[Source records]
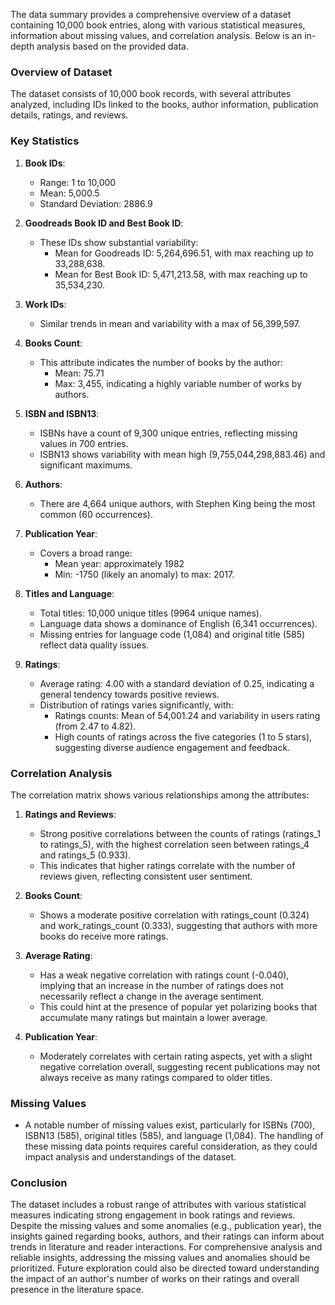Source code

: The data summary provides a comprehensive overview of a dataset containing 10,000 book entries, along with various statistical measures, information about missing values, and correlation analysis. Below is an in-depth analysis based on the provided data.

### Overview of Dataset
The dataset consists of 10,000 book records, with several attributes analyzed, including IDs linked to the books, author information, publication details, ratings, and reviews.

### Key Statistics
1. **Book IDs**:
   - Range: 1 to 10,000
   - Mean: 5,000.5
   - Standard Deviation: 2886.9

2. **Goodreads Book ID and Best Book ID**:
   - These IDs show substantial variability:
     - Mean for Goodreads ID: 5,264,696.51, with max reaching up to 33,288,638.
     - Mean for Best Book ID: 5,471,213.58, with max reaching up to 35,534,230.

3. **Work IDs**:
   - Similar trends in mean and variability with a max of 56,399,597.

4. **Books Count**:
   - This attribute indicates the number of books by the author:
     - Mean: 75.71
     - Max: 3,455, indicating a highly variable number of works by authors.

5. **ISBN and ISBN13**:
   - ISBNs have a count of 9,300 unique entries, reflecting missing values in 700 entries.
   - ISBN13 shows variability with mean high (9,755,044,298,883.46) and significant maximums.

6. **Authors**:
   - There are 4,664 unique authors, with Stephen King being the most common (60 occurrences).
   
7. **Publication Year**:
   - Covers a broad range:
     - Mean year: approximately 1982
     - Min: -1750 (likely an anomaly) to max: 2017.

8. **Titles and Language**:
   - Total titles: 10,000 unique titles (9964 unique names).
   - Language data shows a dominance of English (6,341 occurrences).
   - Missing entries for language code (1,084) and original title (585) reflect data quality issues.

9. **Ratings**:
   - Average rating: 4.00 with a standard deviation of 0.25, indicating a general tendency towards positive reviews.
   - Distribution of ratings varies significantly, with:
     - Ratings counts: Mean of 54,001.24 and variability in users rating (from 2.47 to 4.82).
     - High counts of ratings across the five categories (1 to 5 stars), suggesting diverse audience engagement and feedback.

### Correlation Analysis
The correlation matrix shows various relationships among the attributes:

1. **Ratings and Reviews**:
   - Strong positive correlations between the counts of ratings (ratings_1 to ratings_5), with the highest correlation seen between ratings_4 and ratings_5 (0.933).
   - This indicates that higher ratings correlate with the number of reviews given, reflecting consistent user sentiment.

2. **Books Count**:
   - Shows a moderate positive correlation with ratings_count (0.324) and work_ratings_count (0.333), suggesting that authors with more books do receive more ratings.

3. **Average Rating**:
   - Has a weak negative correlation with ratings count (-0.040), implying that an increase in the number of ratings does not necessarily reflect a change in the average sentiment.
   - This could hint at the presence of popular yet polarizing books that accumulate many ratings but maintain a lower average.

4. **Publication Year**:
   - Moderately correlates with certain rating aspects, yet with a slight negative correlation overall, suggesting recent publications may not always receive as many ratings compared to older titles.

### Missing Values
- A notable number of missing values exist, particularly for ISBNs (700), ISBN13 (585), original titles (585), and language (1,084). The handling of these missing data points requires careful consideration, as they could impact analysis and understandings of the dataset.

### Conclusion
The dataset includes a robust range of attributes with various statistical measures indicating strong engagement in book ratings and reviews. Despite the missing values and some anomalies (e.g., publication year), the insights gained regarding books, authors, and their ratings can inform about trends in literature and reader interactions. For comprehensive analysis and reliable insights, addressing the missing values and anomalies should be prioritized. Future exploration could also be directed toward understanding the impact of an author's number of works on their ratings and overall presence in the literature space.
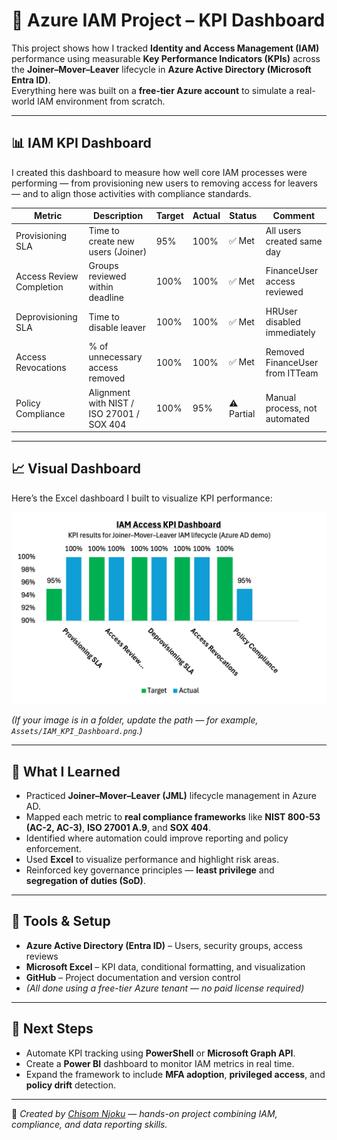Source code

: # 🧩 Azure IAM Project – KPI Dashboard

This project shows how I tracked **Identity and Access Management (IAM)** performance using measurable **Key Performance Indicators (KPIs)** across the **Joiner–Mover–Leaver** lifecycle in **Azure Active Directory (Microsoft Entra ID)**.  
Everything here was built on a **free-tier Azure account** to simulate a real-world IAM environment from scratch.

---

## 📊 IAM KPI Dashboard

I created this dashboard to measure how well core IAM processes were performing — from provisioning new users to removing access for leavers — and to align those activities with compliance standards.

| Metric | Description | Target | Actual | Status | Comment |
|--------|--------------|--------|--------|---------|----------|
| Provisioning SLA | Time to create new users (Joiner) | 95% | 100% | ✅ Met | All users created same day |
| Access Review Completion | Groups reviewed within deadline | 100% | 100% | ✅ Met | FinanceUser access reviewed |
| Deprovisioning SLA | Time to disable leaver | 100% | 100% | ✅ Met | HRUser disabled immediately |
| Access Revocations | % of unnecessary access removed | 100% | 100% | ✅ Met | Removed FinanceUser from ITTeam |
| Policy Compliance | Alignment with NIST / ISO 27001 / SOX 404 | 100% | 95% | ⚠️ Partial | Manual process, not automated |

---

## 📈 Visual Dashboard
Here’s the Excel dashboard I built to visualize KPI performance:

![IAM KPI Dashboard](IAM_KPI_Dashboard.png)

*(If your image is in a folder, update the path — for example, `Assets/IAM_KPI_Dashboard.png`.)*

---

## 🧠 What I Learned
- Practiced **Joiner–Mover–Leaver (JML)** lifecycle management in Azure AD.  
- Mapped each metric to **real compliance frameworks** like **NIST 800-53 (AC-2, AC-3)**, **ISO 27001 A.9**, and **SOX 404**.  
- Identified where automation could improve reporting and policy enforcement.  
- Used **Excel** to visualize performance and highlight risk areas.  
- Reinforced key governance principles — **least privilege** and **segregation of duties (SoD)**.

---

## 🧰 Tools & Setup
- **Azure Active Directory (Entra ID)** – Users, security groups, access reviews  
- **Microsoft Excel** – KPI data, conditional formatting, and visualization  
- **GitHub** – Project documentation and version control  
- *(All done using a free-tier Azure tenant — no paid license required)*  

---

## 🚀 Next Steps
- Automate KPI tracking using **PowerShell** or **Microsoft Graph API**.  
- Create a **Power BI** dashboard to monitor IAM metrics in real time.  
- Expand the framework to include **MFA adoption**, **privileged access**, and **policy drift** detection.  

---

📌 *Created by [Chisom Njoku](https://github.com/cnjoku1) — hands-on project combining IAM, compliance, and data reporting skills.*

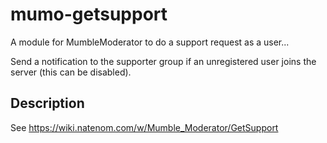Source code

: # mumo-getsupport
A module for MumbleModerator to do a support request as a user...

Send a notification to the supporter group if an unregistered user joins the server (this can be disabled).

## Description
See https://wiki.natenom.com/w/Mumble_Moderator/GetSupport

INSTRUCTIONS TO FOLLOW
Please copy the data above exactly; the pictures do not belong in the copy.

RESPONSE AREA
Source code

: The data summary provides a comprehensive overview of a dataset containing 10,000 book entries, along with various statistical measures, information about missing values, and correlation analysis. Below is an in-depth analysis based on the provided data.

### Overview of Dataset
The dataset consists of 10,000 book records, with several attributes analyzed, including IDs linked to the books, author information, publication details, ratings, and reviews.

### Key Statistics
1. **Book IDs**:
   - Range: 1 to 10,000
   - Mean: 5,000.5
   - Standard Deviation: 2886.9

2. **Goodreads Book ID and Best Book ID**:
   - These IDs show substantial variability:
     - Mean for Goodreads ID: 5,264,696.51, with max reaching up to 33,288,638.
     - Mean for Best Book ID: 5,471,213.58, with max reaching up to 35,534,230.

3. **Work IDs**:
   - Similar trends in mean and variability with a max of 56,399,597.

4. **Books Count**:
   - This attribute indicates the number of books by the author:
     - Mean: 75.71
     - Max: 3,455, indicating a highly variable number of works by authors.

5. **ISBN and ISBN13**:
   - ISBNs have a count of 9,300 unique entries, reflecting missing values in 700 entries.
   - ISBN13 shows variability with mean high (9,755,044,298,883.46) and significant maximums.

6. **Authors**:
   - There are 4,664 unique authors, with Stephen King being the most common (60 occurrences).
   
7. **Publication Year**:
   - Covers a broad range:
     - Mean year: approximately 1982
     - Min: -1750 (likely an anomaly) to max: 2017.

8. **Titles and Language**:
   - Total titles: 10,000 unique titles (9964 unique names).
   - Language data shows a dominance of English (6,341 occurrences).
   - Missing entries for language code (1,084) and original title (585) reflect data quality issues.

9. **Ratings**:
   - Average rating: 4.00 with a standard deviation of 0.25, indicating a general tendency towards positive reviews.
   - Distribution of ratings varies significantly, with:
     - Ratings counts: Mean of 54,001.24 and variability in users rating (from 2.47 to 4.82).
     - High counts of ratings across the five categories (1 to 5 stars), suggesting diverse audience engagement and feedback.

### Correlation Analysis
The correlation matrix shows various relationships among the attributes:

1. **Ratings and Reviews**:
   - Strong positive correlations between the counts of ratings (ratings_1 to ratings_5), with the highest correlation seen between ratings_4 and ratings_5 (0.933).
   - This indicates that higher ratings correlate with the number of reviews given, reflecting consistent user sentiment.

2. **Books Count**:
   - Shows a moderate positive correlation with ratings_count (0.324) and work_ratings_count (0.333), suggesting that authors with more books do receive more ratings.

3. **Average Rating**:
   - Has a weak negative correlation with ratings count (-0.040), implying that an increase in the number of ratings does not necessarily reflect a change in the average sentiment.
   - This could hint at the presence of popular yet polarizing books that accumulate many ratings but maintain a lower average.

4. **Publication Year**:
   - Moderately correlates with certain rating aspects, yet with a slight negative correlation overall, suggesting recent publications may not always receive as many ratings compared to older titles.

### Missing Values
- A notable number of missing values exist, particularly for ISBNs (700), ISBN13 (585), original titles (585), and language (1,084). The handling of these missing data points requires careful consideration, as they could impact analysis and understandings of the dataset.

### Conclusion
The dataset includes a robust range of attributes with various statistical measures indicating strong engagement in book ratings and reviews. Despite the missing values and some anomalies (e.g., publication year), the insights gained regarding books, authors, and their ratings can inform about trends in literature and reader interactions. For comprehensive analysis and reliable insights, addressing the missing values and anomalies should be prioritized. Future exploration could also be directed toward understanding the impact of an author's number of works on their ratings and overall presence in the literature space.
Source code

: # 🧩 Azure IAM Project – KPI Dashboard

This project shows how I tracked **Identity and Access Management (IAM)** performance using measurable **Key Performance Indicators (KPIs)** across the **Joiner–Mover–Leaver** lifecycle in **Azure Active Directory (Microsoft Entra ID)**.  
Everything here was built on a **free-tier Azure account** to simulate a real-world IAM environment from scratch.

---

## 📊 IAM KPI Dashboard

I created this dashboard to measure how well core IAM processes were performing — from provisioning new users to removing access for leavers — and to align those activities with compliance standards.

| Metric | Description | Target | Actual | Status | Comment |
|--------|--------------|--------|--------|---------|----------|
| Provisioning SLA | Time to create new users (Joiner) | 95% | 100% | ✅ Met | All users created same day |
| Access Review Completion | Groups reviewed within deadline | 100% | 100% | ✅ Met | FinanceUser access reviewed |
| Deprovisioning SLA | Time to disable leaver | 100% | 100% | ✅ Met | HRUser disabled immediately |
| Access Revocations | % of unnecessary access removed | 100% | 100% | ✅ Met | Removed FinanceUser from ITTeam |
| Policy Compliance | Alignment with NIST / ISO 27001 / SOX 404 | 100% | 95% | ⚠️ Partial | Manual process, not automated |

---

## 📈 Visual Dashboard
Here’s the Excel dashboard I built to visualize KPI performance:

![IAM KPI Dashboard](IAM_KPI_Dashboard.png)

*(If your image is in a folder, update the path — for example, `Assets/IAM_KPI_Dashboard.png`.)*

---

## 🧠 What I Learned
- Practiced **Joiner–Mover–Leaver (JML)** lifecycle management in Azure AD.  
- Mapped each metric to **real compliance frameworks** like **NIST 800-53 (AC-2, AC-3)**, **ISO 27001 A.9**, and **SOX 404**.  
- Identified where automation could improve reporting and policy enforcement.  
- Used **Excel** to visualize performance and highlight risk areas.  
- Reinforced key governance principles — **least privilege** and **segregation of duties (SoD)**.

---

## 🧰 Tools & Setup
- **Azure Active Directory (Entra ID)** – Users, security groups, access reviews  
- **Microsoft Excel** – KPI data, conditional formatting, and visualization  
- **GitHub** – Project documentation and version control  
- *(All done using a free-tier Azure tenant — no paid license required)*  

---

## 🚀 Next Steps
- Automate KPI tracking using **PowerShell** or **Microsoft Graph API**.  
- Create a **Power BI** dashboard to monitor IAM metrics in real time.  
- Expand the framework to include **MFA adoption**, **privileged access**, and **policy drift** detection.  

---

📌 *Created by [Chisom Njoku](https://github.com/cnjoku1) — hands-on project combining IAM, compliance, and data reporting skills.*

Source code

: # mumo-getsupport
A module for MumbleModerator to do a support request as a user...

Send a notification to the supporter group if an unregistered user joins the server (this can be disabled).

## Description
See https://wiki.natenom.com/w/Mumble_Moderator/GetSupport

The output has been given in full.